> **EXERCISE**
Wherever a picture appears, leave it out, and transcribe the rest of the records exactly.

> **PROVIDED DATA**
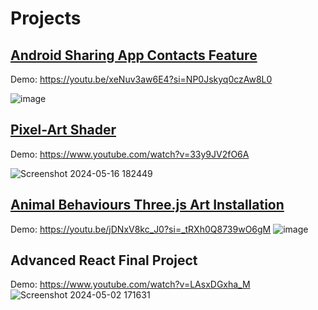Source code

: <!--
**MariamFahmy/MariamFahmy** is a ✨ _special_ ✨ repository because its `README.md` (this file) appears on your GitHub profile.
Here are some ideas to get you started:
- 🔭 I’m currently working on ...
- 🌱 I’m currently learning ...
- 👯 I’m looking to collaborate on ...
- 🤔 I’m looking for help with ...
- 💬 Ask me about ...
- 📫 How to reach me: ...
- 😄 Pronouns: ...
- ⚡ Fun fact: ...
-->
# Projects
## [Android Sharing App Contacts Feature](https://github.com/MariamFahmy/Android-App-Contact-List-Feature)
Demo: https://youtu.be/xeNuv3aw6E4?si=NP0Jskyq0czAw8L0

![image](https://github.com/MariamFahmy/MariamFahmy/assets/51763380/dfa7d3b8-9c18-4cae-8961-114c241a4c39)

## [Pixel-Art Shader](https://github.com/MariamFahmy/pixel-art-shader)
Demo: https://www.youtube.com/watch?v=33y9JV2fO6A

![Screenshot 2024-05-16 182449](https://github.com/MariamFahmy/MariamFahmy/assets/51763380/8d66cc12-b36e-4c30-8c12-e9a3764250cd)

## [Animal Behaviours Three.js Art Installation](https://github.com/MariamFahmy/Animal-Behaviours-Art-Installation)
Demo: https://youtu.be/jDNxV8kc_J0?si=_tRXh0Q8739wO6gM 
![image](https://github.com/MariamFahmy/MariamFahmy/assets/51763380/6d56ffb4-644b-4306-bf0d-f80e6d41093b)

## Advanced React Final Project
Demo: https://www.youtube.com/watch?v=LAsxDGxha_M
![Screenshot 2024-05-02 171631](https://github.com/MariamFahmy/MariamFahmy/assets/51763380/780a194e-570a-464b-b57f-a0d95e2a3e86)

> **TASK RESPONSE**
Source code

: <!--
**MariamFahmy/MariamFahmy** is a ✨ _special_ ✨ repository because its `README.md` (this file) appears on your GitHub profile.
Here are some ideas to get you started:
- 🔭 I’m currently working on ...
- 🌱 I’m currently learning ...
- 👯 I’m looking to collaborate on ...
- 🤔 I’m looking for help with ...
- 💬 Ask me about ...
- 📫 How to reach me: ...
- 😄 Pronouns: ...
- ⚡ Fun fact: ...
-->
# Projects
## [Android Sharing App Contacts Feature](https://github.com/MariamFahmy/Android-App-Contact-List-Feature)
Demo: https://youtu.be/xeNuv3aw6E4?si=NP0Jskyq0czAw8L0

![image](https://github.com/MariamFahmy/MariamFahmy/assets/51763380/dfa7d3b8-9c18-4cae-8961-114c241a4c39)

## [Pixel-Art Shader](https://github.com/MariamFahmy/pixel-art-shader)
Demo: https://www.youtube.com/watch?v=33y9JV2fO6A

![Screenshot 2024-05-16 182449](https://github.com/MariamFahmy/MariamFahmy/assets/51763380/8d66cc12-b36e-4c30-8c12-e9a3764250cd)

## [Animal Behaviours Three.js Art Installation](https://github.com/MariamFahmy/Animal-Behaviours-Art-Installation)
Demo: https://youtu.be/jDNxV8kc_J0?si=_tRXh0Q8739wO6gM 
![image](https://github.com/MariamFahmy/MariamFahmy/assets/51763380/6d56ffb4-644b-4306-bf0d-f80e6d41093b)

## Advanced React Final Project
Demo: https://www.youtube.com/watch?v=LAsxDGxha_M
![Screenshot 2024-05-02 171631](https://github.com/MariamFahmy/MariamFahmy/assets/51763380/780a194e-570a-464b-b57f-a0d95e2a3e86)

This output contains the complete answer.